[Records from a dataset]

:::

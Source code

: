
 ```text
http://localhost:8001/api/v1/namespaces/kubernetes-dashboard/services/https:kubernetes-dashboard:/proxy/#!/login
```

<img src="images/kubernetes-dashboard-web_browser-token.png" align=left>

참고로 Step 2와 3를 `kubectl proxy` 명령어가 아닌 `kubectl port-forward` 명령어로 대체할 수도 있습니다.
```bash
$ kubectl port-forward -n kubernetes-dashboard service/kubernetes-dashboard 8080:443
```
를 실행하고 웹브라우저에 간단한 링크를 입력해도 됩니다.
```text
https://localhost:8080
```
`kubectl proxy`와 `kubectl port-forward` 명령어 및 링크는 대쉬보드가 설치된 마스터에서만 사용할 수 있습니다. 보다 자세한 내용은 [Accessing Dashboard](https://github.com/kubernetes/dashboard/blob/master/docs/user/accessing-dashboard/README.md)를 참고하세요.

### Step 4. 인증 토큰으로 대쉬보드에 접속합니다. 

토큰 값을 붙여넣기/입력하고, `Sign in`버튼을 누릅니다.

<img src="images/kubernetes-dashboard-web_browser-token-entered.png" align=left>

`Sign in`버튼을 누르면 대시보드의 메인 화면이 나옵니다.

:::

● **DIRECTIONS FOR THIS TASK**:
An exact restatement of the lines from the one with "및 링크는 대쉬보드가" through the last line of the data is the only acceptable answer.

● **ANSWER**:
`kubectl proxy`와 `kubectl port-forward` 명령어 및 링크는 대쉬보드가 설치된 마스터에서만 사용할 수 있습니다. 보다 자세한 내용은 [Accessing Dashboard](https://github.com/kubernetes/dashboard/blob/master/docs/user/accessing-dashboard/README.md)를 참고하세요.

### Step 4. 인증 토큰으로 대쉬보드에 접속합니다. 

토큰 값을 붙여넣기/입력하고, `Sign in`버튼을 누릅니다.

<img src="images/kubernetes-dashboard-web_browser-token-entered.png" align=left>

`Sign in`버튼을 누르면 대시보드의 메인 화면이 나옵니다.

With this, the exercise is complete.